- Type: Tell
- Periods: PPNB
- Cultures: Neolithic
- Location: north of Rayak
- Region: Bekaa Valley

Site notes
- Excavation dates: 1965-1966
- Archaeologists: Lorraine Copeland, Peter Wescombe
- Condition: Ruins
- Public access: Yes

= Tell Ain Nfaikh =

Archaeological site in Lebanon

Tell Ain Nfaikh or Ain Nfaikh is an archaeological site in an area c. 100 m2 of a ploughed field 300 m east of the Litani, north of Rayak on the west of the Beqaa Valley in Lebanon.

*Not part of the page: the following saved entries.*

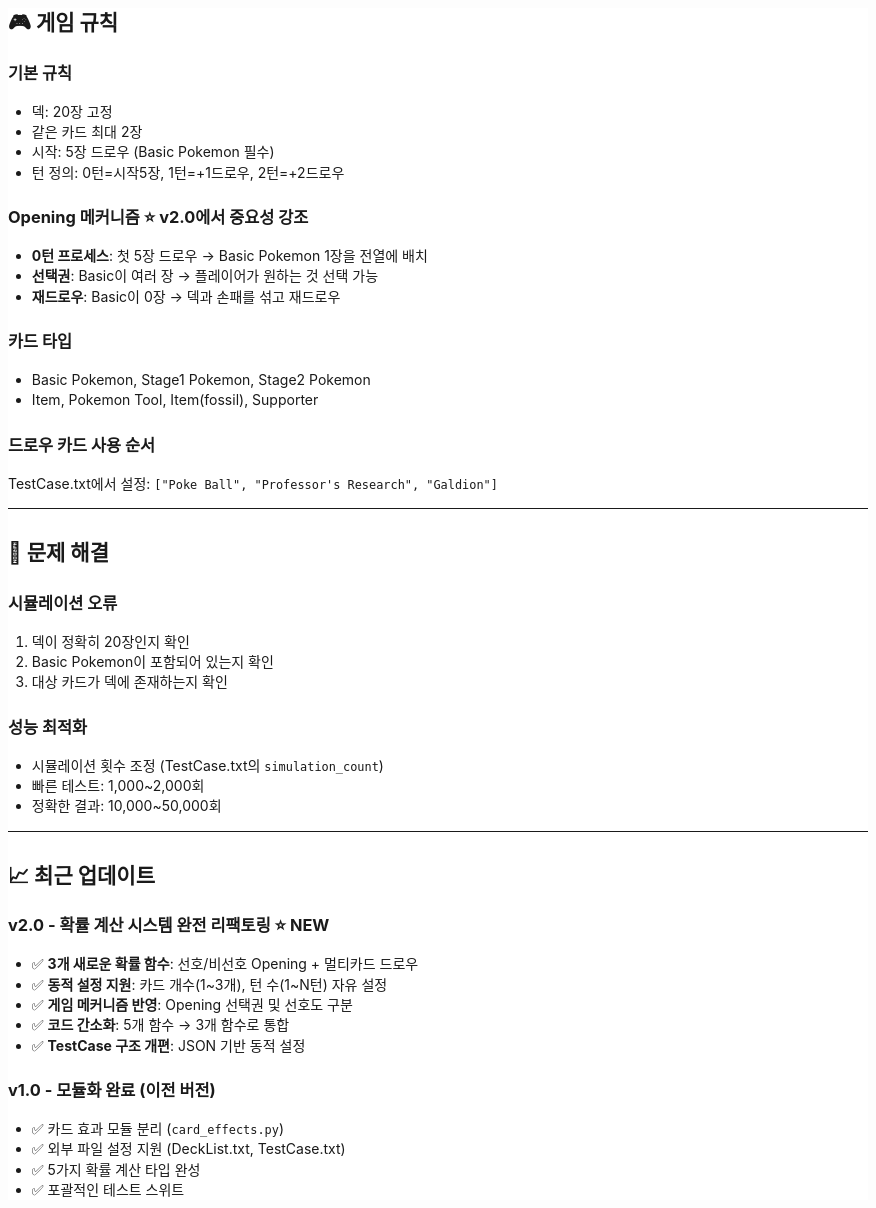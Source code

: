 ## 🎮 게임 규칙

### **기본 규칙**
- 덱: 20장 고정
- 같은 카드 최대 2장
- 시작: 5장 드로우 (Basic Pokemon 필수)
- 턴 정의: 0턴=시작5장, 1턴=+1드로우, 2턴=+2드로우

### **Opening 메커니즘** ⭐ **v2.0에서 중요성 강조**
- **0턴 프로세스**: 첫 5장 드로우 → Basic Pokemon 1장을 전열에 배치
- **선택권**: Basic이 여러 장 → 플레이어가 원하는 것 선택 가능
- **재드로우**: Basic이 0장 → 덱과 손패를 섞고 재드로우

### **카드 타입**
- Basic Pokemon, Stage1 Pokemon, Stage2 Pokemon
- Item, Pokemon Tool, Item(fossil), Supporter

### **드로우 카드 사용 순서**
TestCase.txt에서 설정: `["Poke Ball", "Professor's Research", "Galdion"]`

---

## 🐛 문제 해결

### **시뮬레이션 오류**
1. 덱이 정확히 20장인지 확인
2. Basic Pokemon이 포함되어 있는지 확인
3. 대상 카드가 덱에 존재하는지 확인

### **성능 최적화**
- 시뮬레이션 횟수 조정 (TestCase.txt의 `simulation_count`)
- 빠른 테스트: 1,000~2,000회
- 정확한 결과: 10,000~50,000회

---

## 📈 최근 업데이트

### **v2.0 - 확률 계산 시스템 완전 리팩토링** ⭐ **NEW**
- ✅ **3개 새로운 확률 함수**: 선호/비선호 Opening + 멀티카드 드로우
- ✅ **동적 설정 지원**: 카드 개수(1~3개), 턴 수(1~N턴) 자유 설정
- ✅ **게임 메커니즘 반영**: Opening 선택권 및 선호도 구분
- ✅ **코드 간소화**: 5개 함수 → 3개 함수로 통합
- ✅ **TestCase 구조 개편**: JSON 기반 동적 설정

### **v1.0 - 모듈화 완료** (이전 버전)
- ✅ 카드 효과 모듈 분리 (`card_effects.py`)
- ✅ 외부 파일 설정 지원 (DeckList.txt, TestCase.txt)
- ✅ 5가지 확률 계산 타입 완성
- ✅ 포괄적인 테스트 스위트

It was first studied by Lorraine Copeland and Peter Wescombe in 1965–1966. A wide variety of materials were recovered from the site and its immediate area that are now held in the Saint Joseph University in Beirut. Stone tools from the surface included numerous short, wide, sickle blades with fine denticulation or nibbling along with tanged arrowheads, scrapers, chisels, axes, burins, obsidian and a small green stone axe. Pottery resembled middle periods at Byblos and coloured similar to at Ard Tlaili with red or black washes. Both fine and coarse shards were found of jars with a variety of collared and flared necks and flat bases along with bow rims such as those found at Jericho. Vessels were decorated with stabbed and incised designs, finger pressed around the rim and smoothed by hand or with straw. A painted lattice pattern was detected on at least one piece. Comparisons were made with Middle and Late Neolithic periods at Byblos showing inhabitation from several phases. The site was also used in Bronze Age and Classical times and material from these phases has been found over a wide area around the site.